***** RECORDS PROVIDED *****

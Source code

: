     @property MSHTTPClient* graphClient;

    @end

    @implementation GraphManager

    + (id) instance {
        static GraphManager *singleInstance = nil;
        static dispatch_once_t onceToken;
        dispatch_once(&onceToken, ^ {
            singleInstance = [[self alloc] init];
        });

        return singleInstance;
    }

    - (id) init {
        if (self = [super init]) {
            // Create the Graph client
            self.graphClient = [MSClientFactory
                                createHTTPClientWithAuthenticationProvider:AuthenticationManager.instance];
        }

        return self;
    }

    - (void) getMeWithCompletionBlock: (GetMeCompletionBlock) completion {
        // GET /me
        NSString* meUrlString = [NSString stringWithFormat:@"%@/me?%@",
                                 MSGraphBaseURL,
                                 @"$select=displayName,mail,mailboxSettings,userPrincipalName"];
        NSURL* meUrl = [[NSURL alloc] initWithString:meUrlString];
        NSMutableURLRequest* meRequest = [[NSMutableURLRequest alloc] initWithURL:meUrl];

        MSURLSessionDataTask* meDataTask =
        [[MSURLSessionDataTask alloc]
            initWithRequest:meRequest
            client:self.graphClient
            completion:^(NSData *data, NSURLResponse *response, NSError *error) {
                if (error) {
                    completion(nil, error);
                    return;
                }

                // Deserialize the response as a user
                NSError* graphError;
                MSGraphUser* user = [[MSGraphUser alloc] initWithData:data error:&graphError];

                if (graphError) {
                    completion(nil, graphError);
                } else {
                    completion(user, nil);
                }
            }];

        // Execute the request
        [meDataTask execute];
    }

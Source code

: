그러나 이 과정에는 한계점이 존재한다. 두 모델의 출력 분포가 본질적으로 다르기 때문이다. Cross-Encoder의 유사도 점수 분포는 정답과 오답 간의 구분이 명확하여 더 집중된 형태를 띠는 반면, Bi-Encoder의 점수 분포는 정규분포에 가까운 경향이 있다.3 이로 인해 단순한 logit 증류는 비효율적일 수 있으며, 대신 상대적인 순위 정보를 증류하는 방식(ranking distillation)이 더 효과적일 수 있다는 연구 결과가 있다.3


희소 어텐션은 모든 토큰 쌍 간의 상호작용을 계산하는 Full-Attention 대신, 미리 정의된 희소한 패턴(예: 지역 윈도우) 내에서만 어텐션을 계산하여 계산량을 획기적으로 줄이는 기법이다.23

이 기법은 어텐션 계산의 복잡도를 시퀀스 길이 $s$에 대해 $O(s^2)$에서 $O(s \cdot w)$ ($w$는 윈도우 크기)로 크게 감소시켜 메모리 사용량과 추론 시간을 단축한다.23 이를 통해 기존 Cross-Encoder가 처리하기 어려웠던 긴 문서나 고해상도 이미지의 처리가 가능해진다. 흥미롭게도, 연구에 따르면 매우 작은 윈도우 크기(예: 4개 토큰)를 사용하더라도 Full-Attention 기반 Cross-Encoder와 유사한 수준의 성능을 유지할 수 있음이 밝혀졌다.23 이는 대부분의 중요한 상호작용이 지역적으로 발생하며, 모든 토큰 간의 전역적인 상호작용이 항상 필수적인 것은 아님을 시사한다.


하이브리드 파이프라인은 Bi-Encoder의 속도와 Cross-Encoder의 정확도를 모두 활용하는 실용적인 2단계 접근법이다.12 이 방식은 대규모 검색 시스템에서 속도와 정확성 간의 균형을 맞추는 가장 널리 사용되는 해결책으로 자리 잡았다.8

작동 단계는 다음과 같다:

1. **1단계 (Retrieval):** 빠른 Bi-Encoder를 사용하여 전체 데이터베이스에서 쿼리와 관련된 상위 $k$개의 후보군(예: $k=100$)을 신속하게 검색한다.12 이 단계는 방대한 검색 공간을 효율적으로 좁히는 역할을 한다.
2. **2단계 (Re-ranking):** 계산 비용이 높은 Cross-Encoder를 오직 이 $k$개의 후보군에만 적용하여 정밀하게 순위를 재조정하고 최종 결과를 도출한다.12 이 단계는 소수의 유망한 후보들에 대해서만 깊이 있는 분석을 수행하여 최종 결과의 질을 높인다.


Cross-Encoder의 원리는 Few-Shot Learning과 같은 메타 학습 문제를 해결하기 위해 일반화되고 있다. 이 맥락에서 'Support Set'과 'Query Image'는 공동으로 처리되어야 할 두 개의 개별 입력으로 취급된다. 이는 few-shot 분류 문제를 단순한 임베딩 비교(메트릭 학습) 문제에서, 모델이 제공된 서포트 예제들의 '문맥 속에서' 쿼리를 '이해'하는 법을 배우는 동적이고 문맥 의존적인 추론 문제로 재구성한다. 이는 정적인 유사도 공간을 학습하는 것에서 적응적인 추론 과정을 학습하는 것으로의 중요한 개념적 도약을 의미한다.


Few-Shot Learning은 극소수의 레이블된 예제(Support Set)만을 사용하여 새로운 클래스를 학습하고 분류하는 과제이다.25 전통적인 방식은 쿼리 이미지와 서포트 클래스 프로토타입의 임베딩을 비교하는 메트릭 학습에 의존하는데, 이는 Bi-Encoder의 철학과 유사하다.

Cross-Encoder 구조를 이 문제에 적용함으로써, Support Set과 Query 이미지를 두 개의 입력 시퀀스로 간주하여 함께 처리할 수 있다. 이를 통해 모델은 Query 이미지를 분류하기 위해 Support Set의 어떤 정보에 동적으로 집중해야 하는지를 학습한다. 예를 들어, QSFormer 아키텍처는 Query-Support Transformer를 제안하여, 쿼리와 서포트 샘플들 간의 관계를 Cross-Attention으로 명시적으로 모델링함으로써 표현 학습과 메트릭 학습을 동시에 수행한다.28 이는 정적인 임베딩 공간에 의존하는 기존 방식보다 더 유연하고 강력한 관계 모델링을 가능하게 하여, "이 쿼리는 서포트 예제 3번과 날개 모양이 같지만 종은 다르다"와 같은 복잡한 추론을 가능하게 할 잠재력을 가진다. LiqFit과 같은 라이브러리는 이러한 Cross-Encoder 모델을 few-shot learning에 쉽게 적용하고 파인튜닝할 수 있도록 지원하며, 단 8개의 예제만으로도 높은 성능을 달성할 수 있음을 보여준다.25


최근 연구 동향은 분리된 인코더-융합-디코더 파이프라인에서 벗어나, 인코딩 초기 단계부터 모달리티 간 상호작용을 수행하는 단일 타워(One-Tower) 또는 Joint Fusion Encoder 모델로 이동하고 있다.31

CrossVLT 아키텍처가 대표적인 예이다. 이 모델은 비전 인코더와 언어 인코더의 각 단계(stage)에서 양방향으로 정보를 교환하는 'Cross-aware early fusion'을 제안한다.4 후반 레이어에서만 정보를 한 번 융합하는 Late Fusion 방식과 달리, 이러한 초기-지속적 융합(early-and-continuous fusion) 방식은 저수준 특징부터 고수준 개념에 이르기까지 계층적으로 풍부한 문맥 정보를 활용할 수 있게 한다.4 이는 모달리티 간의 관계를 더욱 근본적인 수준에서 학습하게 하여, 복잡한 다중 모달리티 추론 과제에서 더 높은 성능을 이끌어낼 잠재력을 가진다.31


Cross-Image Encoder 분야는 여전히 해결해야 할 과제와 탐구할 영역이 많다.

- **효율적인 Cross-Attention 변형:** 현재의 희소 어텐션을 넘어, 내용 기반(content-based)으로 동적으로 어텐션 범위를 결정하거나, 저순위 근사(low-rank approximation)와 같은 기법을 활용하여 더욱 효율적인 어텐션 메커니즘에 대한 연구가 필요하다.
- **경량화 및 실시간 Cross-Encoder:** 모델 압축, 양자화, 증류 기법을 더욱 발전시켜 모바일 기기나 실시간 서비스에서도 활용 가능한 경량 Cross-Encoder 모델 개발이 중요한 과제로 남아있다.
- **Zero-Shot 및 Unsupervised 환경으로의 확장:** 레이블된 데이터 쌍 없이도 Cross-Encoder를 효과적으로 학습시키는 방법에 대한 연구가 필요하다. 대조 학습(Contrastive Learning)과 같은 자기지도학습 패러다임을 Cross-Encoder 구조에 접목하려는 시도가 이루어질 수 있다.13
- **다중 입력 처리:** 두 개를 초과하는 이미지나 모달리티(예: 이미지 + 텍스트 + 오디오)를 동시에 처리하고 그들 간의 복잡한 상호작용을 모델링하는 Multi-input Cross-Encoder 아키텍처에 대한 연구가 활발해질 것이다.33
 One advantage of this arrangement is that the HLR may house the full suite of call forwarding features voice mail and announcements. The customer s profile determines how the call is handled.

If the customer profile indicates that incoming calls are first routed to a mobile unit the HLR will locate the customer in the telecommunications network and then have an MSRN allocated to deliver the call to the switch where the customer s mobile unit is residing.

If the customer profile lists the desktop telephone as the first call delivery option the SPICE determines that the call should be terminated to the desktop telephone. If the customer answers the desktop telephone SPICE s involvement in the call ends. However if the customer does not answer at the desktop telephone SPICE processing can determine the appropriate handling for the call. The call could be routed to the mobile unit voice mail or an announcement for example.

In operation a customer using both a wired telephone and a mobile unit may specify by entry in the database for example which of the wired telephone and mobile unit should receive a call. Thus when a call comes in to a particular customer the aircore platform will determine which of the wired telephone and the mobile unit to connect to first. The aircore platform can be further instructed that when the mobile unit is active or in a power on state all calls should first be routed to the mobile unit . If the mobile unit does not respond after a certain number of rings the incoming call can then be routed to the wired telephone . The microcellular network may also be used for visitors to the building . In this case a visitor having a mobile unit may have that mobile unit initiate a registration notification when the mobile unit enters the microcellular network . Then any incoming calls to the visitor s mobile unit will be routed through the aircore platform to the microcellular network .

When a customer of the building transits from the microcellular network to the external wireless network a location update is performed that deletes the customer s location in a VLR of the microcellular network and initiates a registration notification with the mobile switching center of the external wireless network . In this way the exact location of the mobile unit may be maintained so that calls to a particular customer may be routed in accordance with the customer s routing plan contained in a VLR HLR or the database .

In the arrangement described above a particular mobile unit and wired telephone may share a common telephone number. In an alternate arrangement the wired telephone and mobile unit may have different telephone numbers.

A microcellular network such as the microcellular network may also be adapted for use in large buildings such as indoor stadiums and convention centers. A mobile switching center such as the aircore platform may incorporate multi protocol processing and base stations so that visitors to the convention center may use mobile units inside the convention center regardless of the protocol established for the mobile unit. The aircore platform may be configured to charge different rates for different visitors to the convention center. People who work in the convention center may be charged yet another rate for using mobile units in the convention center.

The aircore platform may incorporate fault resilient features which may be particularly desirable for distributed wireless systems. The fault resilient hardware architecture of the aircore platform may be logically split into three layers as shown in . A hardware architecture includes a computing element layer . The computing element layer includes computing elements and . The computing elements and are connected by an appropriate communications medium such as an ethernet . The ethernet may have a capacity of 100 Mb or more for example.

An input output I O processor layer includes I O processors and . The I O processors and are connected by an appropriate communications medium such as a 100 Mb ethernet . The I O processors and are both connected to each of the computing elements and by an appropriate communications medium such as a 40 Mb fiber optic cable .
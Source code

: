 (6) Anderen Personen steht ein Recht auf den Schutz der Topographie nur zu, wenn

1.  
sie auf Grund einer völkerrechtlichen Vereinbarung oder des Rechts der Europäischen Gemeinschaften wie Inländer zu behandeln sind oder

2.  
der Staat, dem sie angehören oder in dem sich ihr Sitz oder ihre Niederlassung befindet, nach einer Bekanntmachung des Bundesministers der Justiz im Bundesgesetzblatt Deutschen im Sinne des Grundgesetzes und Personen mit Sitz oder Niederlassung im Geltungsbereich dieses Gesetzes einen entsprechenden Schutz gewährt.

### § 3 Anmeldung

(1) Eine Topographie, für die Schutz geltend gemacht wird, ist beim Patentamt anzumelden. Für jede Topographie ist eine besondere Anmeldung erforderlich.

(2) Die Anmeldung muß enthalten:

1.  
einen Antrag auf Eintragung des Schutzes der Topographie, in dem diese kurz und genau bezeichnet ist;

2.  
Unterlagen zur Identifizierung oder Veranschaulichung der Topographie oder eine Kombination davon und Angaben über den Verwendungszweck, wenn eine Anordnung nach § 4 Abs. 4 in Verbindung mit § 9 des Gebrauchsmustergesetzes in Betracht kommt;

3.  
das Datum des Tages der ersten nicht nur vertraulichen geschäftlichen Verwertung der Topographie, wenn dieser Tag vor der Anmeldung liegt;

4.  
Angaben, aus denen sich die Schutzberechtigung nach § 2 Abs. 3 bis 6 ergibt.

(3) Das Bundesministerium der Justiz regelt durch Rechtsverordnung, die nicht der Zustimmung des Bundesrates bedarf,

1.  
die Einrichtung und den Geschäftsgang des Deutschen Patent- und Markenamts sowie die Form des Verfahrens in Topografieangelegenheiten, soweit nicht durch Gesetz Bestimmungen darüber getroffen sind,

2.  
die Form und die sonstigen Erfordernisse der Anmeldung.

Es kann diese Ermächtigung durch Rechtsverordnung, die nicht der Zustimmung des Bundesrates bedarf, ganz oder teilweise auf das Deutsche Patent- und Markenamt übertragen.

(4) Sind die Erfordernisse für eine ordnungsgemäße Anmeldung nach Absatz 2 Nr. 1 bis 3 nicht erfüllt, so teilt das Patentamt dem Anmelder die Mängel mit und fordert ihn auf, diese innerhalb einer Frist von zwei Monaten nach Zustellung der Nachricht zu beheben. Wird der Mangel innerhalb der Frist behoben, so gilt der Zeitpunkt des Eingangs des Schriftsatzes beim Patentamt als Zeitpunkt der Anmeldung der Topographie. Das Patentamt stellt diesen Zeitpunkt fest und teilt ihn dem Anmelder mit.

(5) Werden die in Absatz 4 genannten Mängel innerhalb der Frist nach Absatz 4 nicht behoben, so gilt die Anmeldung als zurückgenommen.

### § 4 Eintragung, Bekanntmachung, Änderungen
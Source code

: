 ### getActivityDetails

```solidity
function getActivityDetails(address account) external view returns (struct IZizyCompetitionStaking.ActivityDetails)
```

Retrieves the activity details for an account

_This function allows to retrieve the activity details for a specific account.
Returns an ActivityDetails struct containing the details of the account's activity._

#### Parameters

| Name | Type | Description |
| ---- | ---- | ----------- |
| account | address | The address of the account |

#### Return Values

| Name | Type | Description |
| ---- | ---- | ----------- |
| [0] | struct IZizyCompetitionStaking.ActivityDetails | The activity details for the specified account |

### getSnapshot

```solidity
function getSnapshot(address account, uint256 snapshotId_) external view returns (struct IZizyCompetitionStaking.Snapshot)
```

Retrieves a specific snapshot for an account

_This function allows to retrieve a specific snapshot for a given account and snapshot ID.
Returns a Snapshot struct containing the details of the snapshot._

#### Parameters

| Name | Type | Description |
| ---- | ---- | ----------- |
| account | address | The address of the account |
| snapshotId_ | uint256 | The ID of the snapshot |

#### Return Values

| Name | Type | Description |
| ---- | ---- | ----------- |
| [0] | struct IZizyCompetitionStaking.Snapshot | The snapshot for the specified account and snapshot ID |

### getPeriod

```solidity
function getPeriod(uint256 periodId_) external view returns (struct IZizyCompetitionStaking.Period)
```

*****

# TASK STATEMENT:
Copy from the entries above each line in which the string "will" can be found.

# SOLUTION:
If the customer profile indicates that incoming calls are first routed to a mobile unit the HLR will locate the customer in the telecommunications network and then have an MSRN allocated to deliver the call to the switch where the customer s mobile unit is residing.
In operation a customer using both a wired telephone and a mobile unit may specify by entry in the database for example which of the wired telephone and mobile unit should receive a call. Thus when a call comes in to a particular customer the aircore platform will determine which of the wired telephone and the mobile unit to connect to first. The aircore platform can be further instructed that when the mobile unit is active or in a power on state all calls should first be routed to the mobile unit . If the mobile unit does not respond after a certain number of rings the incoming call can then be routed to the wired telephone . The microcellular network may also be used for visitors to the building . In this case a visitor having a mobile unit may have that mobile unit initiate a registration notification when the mobile unit enters the microcellular network . Then any incoming calls to the visitor s mobile unit will be routed through the aircore platform to the microcellular network .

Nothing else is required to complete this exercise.